The Next Attorney General
Published: September 13, 2007
....The next attorney general will have an enormous amount of damage to undo. There is considerable evidence that United States attorneys have been coerced into using their offices to help Republicans win elections. The orders may have come directly from the White House. Top officials of the Justice Department have admitted that they evaluated lawyers for nonpolitical jobs based on their politics. And Congress is investigating whether Georgia Thompson, a Wisconsin civil servant, and Don Siegelman, the former governor of Alabama, were sent to jail to help Republicans win governorships in those states....
Unfortunately, President Bush does not appear to be considering a nominee who would do these things. The first name on his list is reportedly Theodore Olson, who may be best remembered for representing Mr. Bush in Bush v. Gore, the Supreme Court case that stopped the vote recount in Florida after the 2000 election. He was also on the board of the American Spectator magazine, which conducted the “Arkansas Project,” a well-funded campaign to dig up dirt on Bill and Hillary Clinton....

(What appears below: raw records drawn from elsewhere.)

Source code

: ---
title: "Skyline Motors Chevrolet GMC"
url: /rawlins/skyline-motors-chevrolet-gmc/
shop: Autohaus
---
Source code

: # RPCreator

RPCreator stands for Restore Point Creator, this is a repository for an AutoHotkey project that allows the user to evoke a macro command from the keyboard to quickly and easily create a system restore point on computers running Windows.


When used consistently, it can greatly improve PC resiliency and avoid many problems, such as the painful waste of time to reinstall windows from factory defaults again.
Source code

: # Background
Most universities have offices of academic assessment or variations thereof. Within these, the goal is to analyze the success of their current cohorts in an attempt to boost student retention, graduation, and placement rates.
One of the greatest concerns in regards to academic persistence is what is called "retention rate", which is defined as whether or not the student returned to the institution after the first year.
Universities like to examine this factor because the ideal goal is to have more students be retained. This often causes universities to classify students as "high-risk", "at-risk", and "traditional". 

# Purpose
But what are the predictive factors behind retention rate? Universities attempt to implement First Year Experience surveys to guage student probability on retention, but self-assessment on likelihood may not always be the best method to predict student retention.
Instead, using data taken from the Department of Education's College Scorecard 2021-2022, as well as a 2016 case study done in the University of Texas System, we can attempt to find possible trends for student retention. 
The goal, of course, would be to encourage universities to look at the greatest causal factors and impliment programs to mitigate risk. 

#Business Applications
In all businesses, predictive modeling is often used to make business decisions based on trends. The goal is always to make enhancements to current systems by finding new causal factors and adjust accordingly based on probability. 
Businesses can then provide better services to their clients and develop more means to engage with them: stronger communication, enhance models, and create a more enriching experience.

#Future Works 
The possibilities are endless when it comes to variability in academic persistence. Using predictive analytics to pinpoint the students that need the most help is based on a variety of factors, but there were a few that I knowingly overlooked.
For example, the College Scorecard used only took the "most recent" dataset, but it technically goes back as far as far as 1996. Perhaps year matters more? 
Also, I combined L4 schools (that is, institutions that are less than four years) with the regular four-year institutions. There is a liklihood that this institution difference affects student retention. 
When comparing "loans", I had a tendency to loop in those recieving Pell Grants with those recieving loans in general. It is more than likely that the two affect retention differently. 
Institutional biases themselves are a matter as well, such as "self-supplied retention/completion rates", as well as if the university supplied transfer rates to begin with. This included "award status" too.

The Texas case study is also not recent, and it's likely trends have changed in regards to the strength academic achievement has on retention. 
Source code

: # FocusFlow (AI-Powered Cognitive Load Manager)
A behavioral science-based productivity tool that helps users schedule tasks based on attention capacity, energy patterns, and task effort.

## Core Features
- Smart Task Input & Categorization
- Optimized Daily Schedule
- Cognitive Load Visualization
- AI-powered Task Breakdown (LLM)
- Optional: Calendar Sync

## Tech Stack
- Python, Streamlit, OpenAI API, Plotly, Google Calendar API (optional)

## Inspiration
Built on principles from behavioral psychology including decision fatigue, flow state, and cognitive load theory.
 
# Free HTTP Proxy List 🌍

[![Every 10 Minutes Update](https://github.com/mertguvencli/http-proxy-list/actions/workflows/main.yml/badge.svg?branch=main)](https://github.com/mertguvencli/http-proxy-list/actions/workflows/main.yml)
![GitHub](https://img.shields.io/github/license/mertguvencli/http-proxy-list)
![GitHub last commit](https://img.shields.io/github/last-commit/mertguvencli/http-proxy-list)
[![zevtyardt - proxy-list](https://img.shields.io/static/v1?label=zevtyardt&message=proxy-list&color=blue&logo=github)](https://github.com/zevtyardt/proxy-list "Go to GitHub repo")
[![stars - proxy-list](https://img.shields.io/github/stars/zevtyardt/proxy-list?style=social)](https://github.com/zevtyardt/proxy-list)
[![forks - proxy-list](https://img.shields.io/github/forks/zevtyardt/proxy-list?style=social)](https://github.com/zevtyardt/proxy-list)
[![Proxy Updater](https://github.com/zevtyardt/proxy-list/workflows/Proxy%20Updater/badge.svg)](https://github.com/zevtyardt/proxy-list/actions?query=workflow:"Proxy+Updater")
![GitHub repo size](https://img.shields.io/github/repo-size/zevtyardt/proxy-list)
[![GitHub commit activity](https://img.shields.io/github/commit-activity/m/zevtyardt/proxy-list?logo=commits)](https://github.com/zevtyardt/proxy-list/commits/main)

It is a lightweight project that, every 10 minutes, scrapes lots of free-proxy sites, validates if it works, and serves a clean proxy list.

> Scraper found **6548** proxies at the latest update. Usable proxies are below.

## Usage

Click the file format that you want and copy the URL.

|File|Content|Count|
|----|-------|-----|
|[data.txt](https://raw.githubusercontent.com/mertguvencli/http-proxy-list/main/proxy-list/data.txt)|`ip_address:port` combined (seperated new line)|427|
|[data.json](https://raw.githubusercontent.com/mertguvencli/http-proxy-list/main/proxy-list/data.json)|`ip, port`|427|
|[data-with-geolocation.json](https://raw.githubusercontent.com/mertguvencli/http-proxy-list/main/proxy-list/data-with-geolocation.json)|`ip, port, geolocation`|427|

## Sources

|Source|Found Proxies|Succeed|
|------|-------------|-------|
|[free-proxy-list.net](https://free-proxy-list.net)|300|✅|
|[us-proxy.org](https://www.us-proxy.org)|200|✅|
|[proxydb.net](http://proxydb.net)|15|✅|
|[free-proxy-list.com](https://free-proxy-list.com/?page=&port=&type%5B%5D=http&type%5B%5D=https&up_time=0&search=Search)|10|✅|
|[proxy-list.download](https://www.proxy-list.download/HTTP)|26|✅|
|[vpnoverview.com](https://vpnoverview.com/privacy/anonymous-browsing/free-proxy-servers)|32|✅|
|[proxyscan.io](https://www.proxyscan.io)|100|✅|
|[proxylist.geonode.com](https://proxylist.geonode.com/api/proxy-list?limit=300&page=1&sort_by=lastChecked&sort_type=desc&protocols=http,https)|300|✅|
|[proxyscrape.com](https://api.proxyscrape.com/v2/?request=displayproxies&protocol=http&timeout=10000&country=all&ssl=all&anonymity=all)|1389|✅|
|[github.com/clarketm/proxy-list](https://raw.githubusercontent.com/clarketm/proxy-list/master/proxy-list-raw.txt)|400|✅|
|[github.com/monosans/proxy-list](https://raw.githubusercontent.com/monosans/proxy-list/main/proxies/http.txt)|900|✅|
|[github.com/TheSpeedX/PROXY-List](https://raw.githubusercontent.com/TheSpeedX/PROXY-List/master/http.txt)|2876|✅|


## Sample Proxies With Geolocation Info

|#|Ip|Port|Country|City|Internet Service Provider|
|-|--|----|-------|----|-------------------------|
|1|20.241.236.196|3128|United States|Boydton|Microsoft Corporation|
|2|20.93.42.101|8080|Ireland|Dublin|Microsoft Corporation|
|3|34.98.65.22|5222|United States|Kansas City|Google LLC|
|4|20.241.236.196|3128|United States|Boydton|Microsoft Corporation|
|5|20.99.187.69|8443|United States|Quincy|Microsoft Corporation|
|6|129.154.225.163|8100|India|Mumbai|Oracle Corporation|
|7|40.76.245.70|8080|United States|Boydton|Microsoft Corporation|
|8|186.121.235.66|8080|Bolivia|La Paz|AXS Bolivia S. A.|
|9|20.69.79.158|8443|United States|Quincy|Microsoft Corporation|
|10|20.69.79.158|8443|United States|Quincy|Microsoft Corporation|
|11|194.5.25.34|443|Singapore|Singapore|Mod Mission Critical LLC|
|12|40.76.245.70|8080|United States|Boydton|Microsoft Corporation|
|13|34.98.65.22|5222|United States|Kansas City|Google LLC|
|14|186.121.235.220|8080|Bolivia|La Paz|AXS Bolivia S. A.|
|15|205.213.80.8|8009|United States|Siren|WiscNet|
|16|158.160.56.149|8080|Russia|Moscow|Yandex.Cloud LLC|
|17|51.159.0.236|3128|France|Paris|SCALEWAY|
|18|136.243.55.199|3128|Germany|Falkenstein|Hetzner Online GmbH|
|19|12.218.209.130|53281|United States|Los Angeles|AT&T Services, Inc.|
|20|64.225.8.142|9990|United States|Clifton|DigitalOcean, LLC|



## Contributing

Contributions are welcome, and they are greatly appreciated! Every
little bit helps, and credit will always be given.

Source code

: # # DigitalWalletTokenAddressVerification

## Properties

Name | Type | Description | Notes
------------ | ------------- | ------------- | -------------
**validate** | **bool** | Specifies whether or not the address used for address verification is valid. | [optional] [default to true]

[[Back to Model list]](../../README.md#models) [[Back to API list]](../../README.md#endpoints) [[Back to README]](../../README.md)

Among other lawyers who are said to be under consideration, George J. Terwilliger III, another lead lawyer in Bush v. Gore, and Laurence Silberman, a federal appeals court judge, are also far too partisan. The secretary of the Department of Homeland Security, Michael Chertoff, whose name has been floated, should be ruled out both because of his partisan record and his disastrous performance during Hurricane Katrina.
The administration is clearly in a bind. If it appoints an attorney general who is not a political ally, it runs the risk that he or she would seriously investigate improprieties that could reach the White House itself. But the administration’s desire to stonewall cannot be the deciding factor in how the next attorney general is chosen.
It is heartening that Harry Reid, the Senate majority leader, promised yesterday to block Mr. Olson if he is nominated. The Senate needs to hold firm against him, and any other political partisans the Bush administration may come up with. It should insist on an attorney general with integrity and political independence and refuse to confirm anyone else.